Morgan WJ, Crain EF, Gruchalla RS, et al. N Engl J Med. 2004;351:1068‐1080
Purpose of the Study.
To determine if environmental modification reduces asthma morbidity in inner-city, atopic children.
Asthmatic children (age range: 5–11 years) from inner cities who were skin-test positive to at least 1 of 11 indoor allergens. To be eligible for the study, the children had to have had 1 hospitalization or 2 unscheduled medical visits for asthma in the previous 6 months.
Nine hundred thirty-seven children with atopic asthma (age range: 5–11 years) in 7 major US cities were enrolled in a randomized, controlled trial of an environmental intervention that lasted 1 year and included education and remediation for exposure to both allergens and environmental tobacco smoke. Home environmental exposures were assessed every 6 months, and asthma-related complications were assessed every 2 months during the intervention and for 1 year after the intervention.
For every 2-week period, the intervention group had fewer days with symptoms than did the control group during both the intervention year (3.39 vs 4.20 days; P < .001) and the year afterward (2.62 vs 3.21 days; P < .001). The intervention group had greater declines in the levels of allergens at home, such as Dermatophagoides farinae (Der f1) allergen in the bed (P < .001) and on the bedroom floor (P = .004), Dermatophagoides pteronyssinus in the bed (P = .007), and cockroach allergen on the bedroom floor (P < .001). Reductions in the levels of cockroach allergen and dust-mite allergen (Der f1) on the bedroom floor were significantly correlated with reduced complications of asthma (P < .001).

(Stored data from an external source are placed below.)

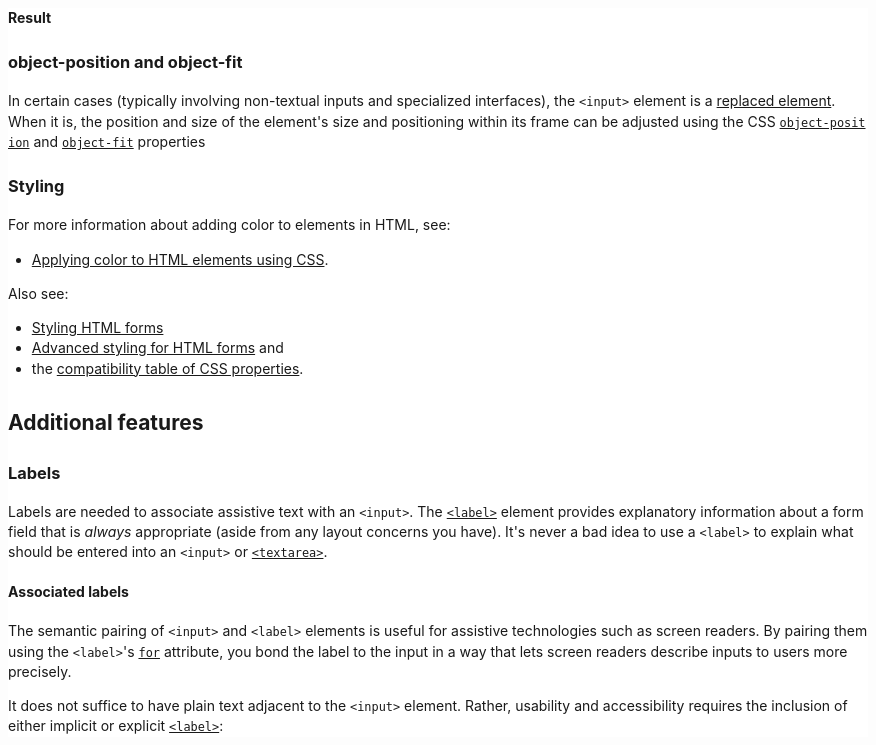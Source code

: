#### Result

### object-position and object-fit

In certain cases (typically involving non-textual inputs and specialized
interfaces), the `<input>` element is a [replaced
element](https://developer.mozilla.org/en-US/docs/Web/CSS/Replaced_element).
When it is, the position and size of the element\'s size and positioning
within its frame can be adjusted using the CSS
[`object-position`](https://developer.mozilla.org/en-US/docs/Web/CSS/object-position)
and
[`object-fit`](https://developer.mozilla.org/en-US/docs/Web/CSS/object-fit)
properties

### Styling

For more information about adding color to elements in HTML, see:

- [Applying color to HTML elements using
    CSS](https://developer.mozilla.org/en-US/docs/Web/CSS/CSS_colors/Applying_color).

Also see:

- [Styling HTML
    forms](https://developer.mozilla.org/en-US/docs/Learn/Forms/Styling_web_forms)
- [Advanced styling for HTML
    forms](https://developer.mozilla.org/en-US/docs/Learn/Forms/Advanced_form_styling)
    and
- the [compatibility table of CSS
    properties](https://developer.mozilla.org/en-US/docs/Learn/Forms/Property_compatibility_table_for_form_controls).

Additional features
-------------------

### Labels

Labels are needed to associate assistive text with an `<input>`. The
[`<label>`](label) element provides explanatory information about a form
field that is *always* appropriate (aside from any layout concerns you
have). It\'s never a bad idea to use a `<label>` to explain what should
be entered into an `<input>` or [`<textarea>`](textarea).

#### Associated labels

The semantic pairing of `<input>` and `<label>` elements is useful for
assistive technologies such as screen readers. By pairing them using the
`<label>`\'s [`for`](label#for) attribute, you bond the label to the
input in a way that lets screen readers describe inputs to users more
precisely.

It does not suffice to have plain text adjacent to the `<input>`
element. Rather, usability and accessibility requires the inclusion of
either implicit or explicit [`<label>`](label):
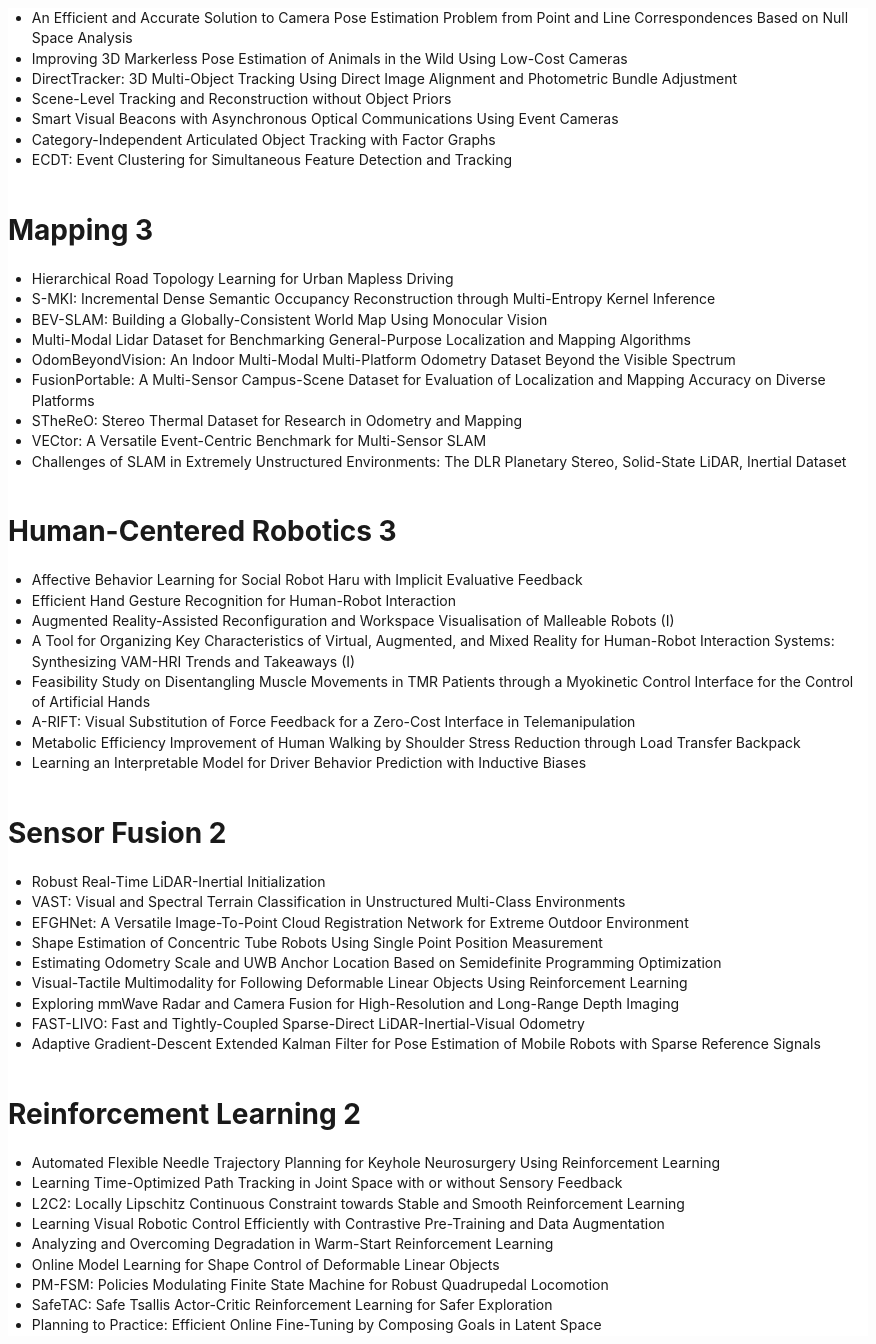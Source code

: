 - An Efficient and Accurate Solution to Camera Pose Estimation Problem from Point and Line Correspondences Based on Null Space Analysis
- Improving 3D Markerless Pose Estimation of Animals in the Wild Using Low-Cost Cameras
- DirectTracker: 3D Multi-Object Tracking Using Direct Image Alignment and Photometric Bundle Adjustment
- Scene-Level Tracking and Reconstruction without Object Priors
- Smart Visual Beacons with Asynchronous Optical Communications Using Event Cameras
- Category-Independent Articulated Object Tracking with Factor Graphs
- ECDT: Event Clustering for Simultaneous Feature Detection and Tracking
# Mapping 3
- Hierarchical Road Topology Learning for Urban Mapless Driving
- S-MKI: Incremental Dense Semantic Occupancy Reconstruction through Multi-Entropy Kernel Inference
- BEV-SLAM: Building a Globally-Consistent World Map Using Monocular Vision
- Multi-Modal Lidar Dataset for Benchmarking General-Purpose Localization and Mapping Algorithms
- OdomBeyondVision: An Indoor Multi-Modal Multi-Platform Odometry Dataset Beyond the Visible Spectrum
- FusionPortable: A Multi-Sensor Campus-Scene Dataset for Evaluation of Localization and Mapping Accuracy on Diverse Platforms
- STheReO: Stereo Thermal Dataset for Research in Odometry and Mapping
- VECtor: A Versatile Event-Centric Benchmark for Multi-Sensor SLAM
- Challenges of SLAM in Extremely Unstructured Environments: The DLR Planetary Stereo, Solid-State LiDAR, Inertial Dataset
# Human-Centered Robotics 3
- Affective Behavior Learning for Social Robot Haru with Implicit Evaluative Feedback
- Efficient Hand Gesture Recognition for Human-Robot Interaction
- Augmented Reality-Assisted Reconfiguration and Workspace Visualisation of Malleable Robots (I)
- A Tool for Organizing Key Characteristics of Virtual, Augmented, and Mixed Reality for Human-Robot Interaction Systems: Synthesizing VAM-HRI Trends and Takeaways (I)
- Feasibility Study on Disentangling Muscle Movements in TMR Patients through a Myokinetic Control Interface for the Control of Artificial Hands
- A-RIFT: Visual Substitution of Force Feedback for a Zero-Cost Interface in Telemanipulation
- Metabolic Efficiency Improvement of Human Walking by Shoulder Stress Reduction through Load Transfer Backpack
- Learning an Interpretable Model for Driver Behavior Prediction with Inductive Biases
# Sensor Fusion 2
- Robust Real-Time LiDAR-Inertial Initialization
- VAST: Visual and Spectral Terrain Classification in Unstructured Multi-Class Environments
- EFGHNet: A Versatile Image-To-Point Cloud Registration Network for Extreme Outdoor Environment
- Shape Estimation of Concentric Tube Robots Using Single Point Position Measurement
- Estimating Odometry Scale and UWB Anchor Location Based on Semidefinite Programming Optimization
- Visual-Tactile Multimodality for Following Deformable Linear Objects Using Reinforcement Learning
- Exploring mmWave Radar and Camera Fusion for High-Resolution and Long-Range Depth Imaging
- FAST-LIVO: Fast and Tightly-Coupled Sparse-Direct LiDAR-Inertial-Visual Odometry
- Adaptive Gradient-Descent Extended Kalman Filter for Pose Estimation of Mobile Robots with Sparse Reference Signals
# Reinforcement Learning 2
- Automated Flexible Needle Trajectory Planning for Keyhole Neurosurgery Using Reinforcement Learning
- Learning Time-Optimized Path Tracking in Joint Space with or without Sensory Feedback
- L2C2: Locally Lipschitz Continuous Constraint towards Stable and Smooth Reinforcement Learning
- Learning Visual Robotic Control Efficiently with Contrastive Pre-Training and Data Augmentation
- Analyzing and Overcoming Degradation in Warm-Start Reinforcement Learning
- Online Model Learning for Shape Control of Deformable Linear Objects
- PM-FSM: Policies Modulating Finite State Machine for Robust Quadrupedal Locomotion
- SafeTAC: Safe Tsallis Actor-Critic Reinforcement Learning for Safer Exploration
- Planning to Practice: Efficient Online Fine-Tuning by Composing Goals in Latent Space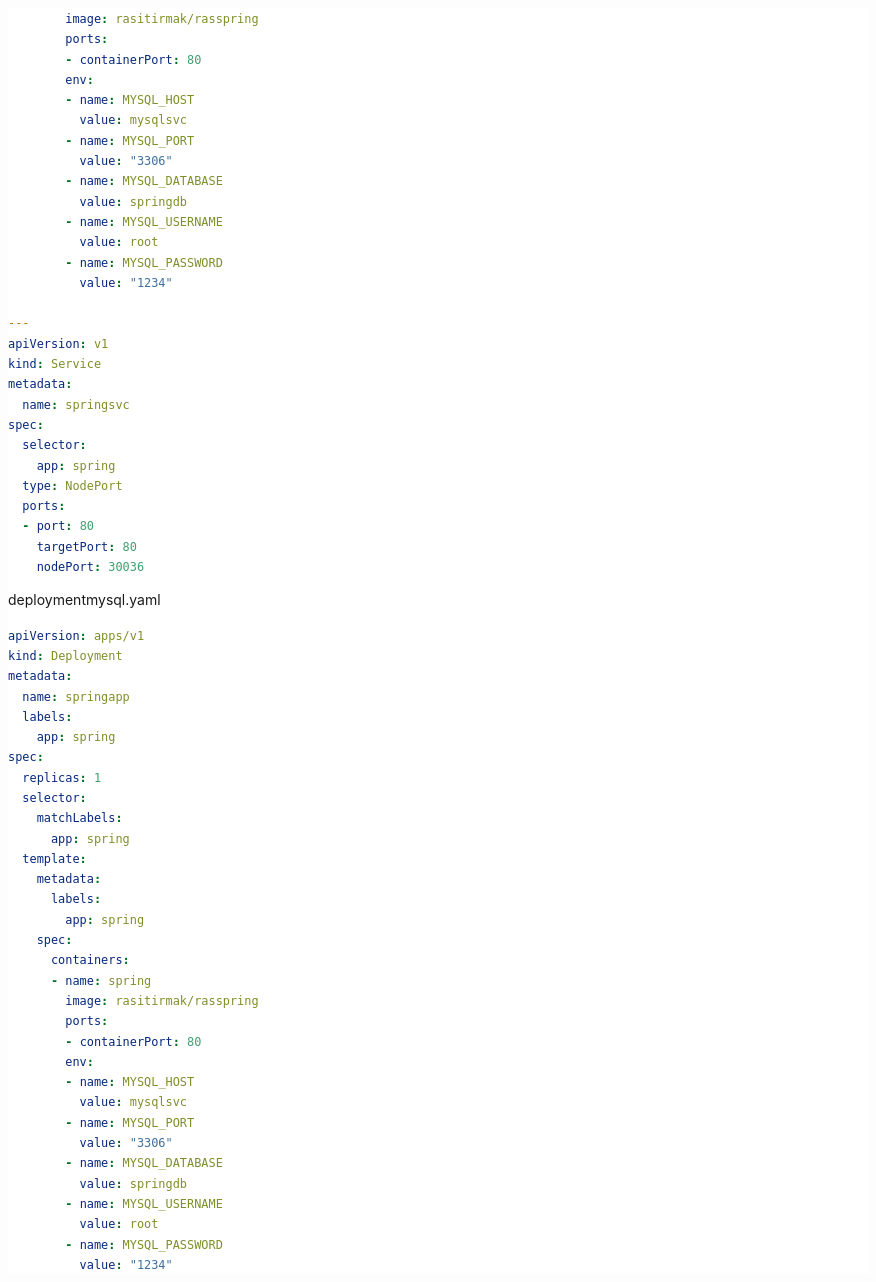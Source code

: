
 ``` yaml
        image: rasitirmak/rasspring
        ports:
        - containerPort: 80
        env:
        - name: MYSQL_HOST
          value: mysqlsvc
        - name: MYSQL_PORT
          value: "3306"
        - name: MYSQL_DATABASE
          value: springdb
        - name: MYSQL_USERNAME
          value: root
        - name: MYSQL_PASSWORD
          value: "1234"

---
apiVersion: v1
kind: Service
metadata:
  name: springsvc
spec:
  selector:
    app: spring
  type: NodePort
  ports:
  - port: 80
    targetPort: 80
    nodePort: 30036
```

deploymentmysql.yaml
``` yaml
apiVersion: apps/v1
kind: Deployment
metadata:
  name: springapp
  labels:
    app: spring
spec:
  replicas: 1
  selector:
    matchLabels:
      app: spring
  template:
    metadata:
      labels:
        app: spring
    spec:
      containers:
      - name: spring
        image: rasitirmak/rasspring
        ports:
        - containerPort: 80
        env:
        - name: MYSQL_HOST
          value: mysqlsvc
        - name: MYSQL_PORT
          value: "3306"
        - name: MYSQL_DATABASE
          value: springdb
        - name: MYSQL_USERNAME
          value: root
        - name: MYSQL_PASSWORD
          value: "1234"
```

Among inner-city children with atopic asthma, an individualized, home-based, comprehensive environmental intervention decreases exposure to indoor allergens including cockroach and dust-mite allergens, resulting in reduced asthma-associated morbidity.
Inner-city children with asthma are exposed to many indoor allergens. Reducing the concentrations of these allergens can be extremely challenging, and there has been limited evidence to prove the efficacy of such measures. This study demonstrates that aggressive environmental modification targeting specific allergens can reduce the asthma-related morbidity in this population. Asthmatic children allergic to cockroach and/or dust mite allergens are most likely to benefit from diligent environmental control.